- **About this task**
Check each line below for the word "content" and give the count alone.

- **Data to use**
Segment Open

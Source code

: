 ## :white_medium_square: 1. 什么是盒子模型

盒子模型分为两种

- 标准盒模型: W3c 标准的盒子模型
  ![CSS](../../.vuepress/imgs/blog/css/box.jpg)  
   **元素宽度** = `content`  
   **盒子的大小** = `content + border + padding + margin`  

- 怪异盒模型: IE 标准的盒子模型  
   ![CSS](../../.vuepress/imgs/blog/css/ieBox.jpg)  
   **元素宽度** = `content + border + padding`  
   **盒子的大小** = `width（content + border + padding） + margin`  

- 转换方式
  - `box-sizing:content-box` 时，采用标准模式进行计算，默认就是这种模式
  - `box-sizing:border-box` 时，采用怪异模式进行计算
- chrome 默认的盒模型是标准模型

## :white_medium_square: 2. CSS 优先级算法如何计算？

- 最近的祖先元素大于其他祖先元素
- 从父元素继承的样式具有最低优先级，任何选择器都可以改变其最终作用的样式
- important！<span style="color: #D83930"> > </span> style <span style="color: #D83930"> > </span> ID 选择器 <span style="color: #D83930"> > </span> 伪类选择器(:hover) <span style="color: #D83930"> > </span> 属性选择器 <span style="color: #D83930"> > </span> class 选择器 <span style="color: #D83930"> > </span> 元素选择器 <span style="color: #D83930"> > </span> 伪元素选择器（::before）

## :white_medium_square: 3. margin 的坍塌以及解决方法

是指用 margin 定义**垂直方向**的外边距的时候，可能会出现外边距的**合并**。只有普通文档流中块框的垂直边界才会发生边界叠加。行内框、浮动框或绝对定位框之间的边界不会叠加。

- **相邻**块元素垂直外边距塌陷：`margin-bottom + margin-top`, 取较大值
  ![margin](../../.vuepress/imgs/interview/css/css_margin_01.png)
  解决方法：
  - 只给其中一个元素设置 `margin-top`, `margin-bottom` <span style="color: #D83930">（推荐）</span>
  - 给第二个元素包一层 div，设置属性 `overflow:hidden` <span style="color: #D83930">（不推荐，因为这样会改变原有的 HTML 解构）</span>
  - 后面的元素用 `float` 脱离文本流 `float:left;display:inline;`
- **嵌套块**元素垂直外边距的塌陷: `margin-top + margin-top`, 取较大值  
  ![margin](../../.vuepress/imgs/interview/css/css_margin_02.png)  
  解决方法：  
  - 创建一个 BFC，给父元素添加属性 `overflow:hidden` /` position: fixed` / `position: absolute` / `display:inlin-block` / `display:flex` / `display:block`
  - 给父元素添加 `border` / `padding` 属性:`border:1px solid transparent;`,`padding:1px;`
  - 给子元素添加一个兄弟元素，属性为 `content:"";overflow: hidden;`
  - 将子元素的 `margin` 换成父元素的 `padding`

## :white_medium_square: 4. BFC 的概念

Segment Closed
Segment Open

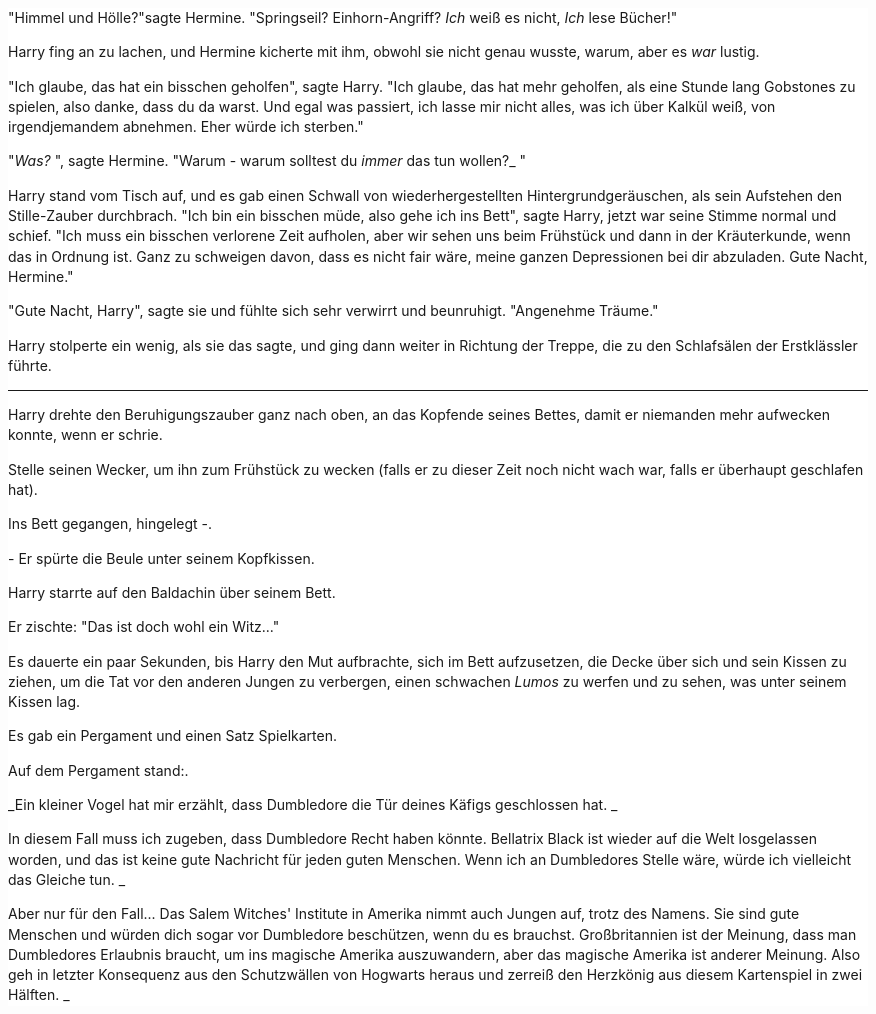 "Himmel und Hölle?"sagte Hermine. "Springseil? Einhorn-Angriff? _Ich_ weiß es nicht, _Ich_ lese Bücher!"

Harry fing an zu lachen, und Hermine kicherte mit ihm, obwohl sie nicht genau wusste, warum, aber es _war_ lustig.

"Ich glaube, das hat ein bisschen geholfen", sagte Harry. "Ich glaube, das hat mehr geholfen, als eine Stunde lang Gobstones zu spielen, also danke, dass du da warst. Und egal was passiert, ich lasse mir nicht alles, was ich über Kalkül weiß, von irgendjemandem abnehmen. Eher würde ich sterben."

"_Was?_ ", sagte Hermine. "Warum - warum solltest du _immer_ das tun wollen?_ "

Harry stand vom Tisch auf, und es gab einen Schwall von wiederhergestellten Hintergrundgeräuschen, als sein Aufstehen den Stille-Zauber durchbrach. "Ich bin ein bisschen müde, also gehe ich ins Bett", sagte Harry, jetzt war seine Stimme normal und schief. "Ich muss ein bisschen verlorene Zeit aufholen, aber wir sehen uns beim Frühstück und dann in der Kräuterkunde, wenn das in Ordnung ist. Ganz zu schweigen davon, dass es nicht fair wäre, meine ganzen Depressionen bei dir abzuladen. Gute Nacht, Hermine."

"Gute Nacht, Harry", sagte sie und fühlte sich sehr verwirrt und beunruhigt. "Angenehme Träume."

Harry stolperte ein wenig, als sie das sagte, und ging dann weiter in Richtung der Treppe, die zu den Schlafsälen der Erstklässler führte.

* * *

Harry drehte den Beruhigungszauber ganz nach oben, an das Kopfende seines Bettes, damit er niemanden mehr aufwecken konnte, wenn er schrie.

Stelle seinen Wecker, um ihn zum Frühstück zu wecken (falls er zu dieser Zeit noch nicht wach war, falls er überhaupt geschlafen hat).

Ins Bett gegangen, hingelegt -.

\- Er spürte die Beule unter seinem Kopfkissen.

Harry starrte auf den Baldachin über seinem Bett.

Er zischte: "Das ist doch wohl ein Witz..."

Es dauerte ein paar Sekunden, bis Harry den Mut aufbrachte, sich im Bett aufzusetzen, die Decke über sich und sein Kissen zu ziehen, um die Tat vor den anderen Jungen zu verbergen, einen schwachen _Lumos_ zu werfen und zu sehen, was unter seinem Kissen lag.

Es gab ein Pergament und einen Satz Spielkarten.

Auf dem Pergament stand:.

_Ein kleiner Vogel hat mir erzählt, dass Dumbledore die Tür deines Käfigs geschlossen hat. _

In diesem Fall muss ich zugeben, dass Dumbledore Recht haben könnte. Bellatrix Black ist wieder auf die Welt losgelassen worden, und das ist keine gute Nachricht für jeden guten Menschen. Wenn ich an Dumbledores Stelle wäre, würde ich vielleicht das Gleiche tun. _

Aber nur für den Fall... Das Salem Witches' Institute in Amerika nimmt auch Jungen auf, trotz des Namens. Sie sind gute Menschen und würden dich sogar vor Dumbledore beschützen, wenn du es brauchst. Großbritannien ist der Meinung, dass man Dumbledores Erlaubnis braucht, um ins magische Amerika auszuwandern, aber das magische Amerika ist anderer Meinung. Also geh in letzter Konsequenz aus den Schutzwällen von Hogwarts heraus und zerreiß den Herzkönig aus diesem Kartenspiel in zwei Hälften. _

Segment Closed

- **Solution for this problem**
6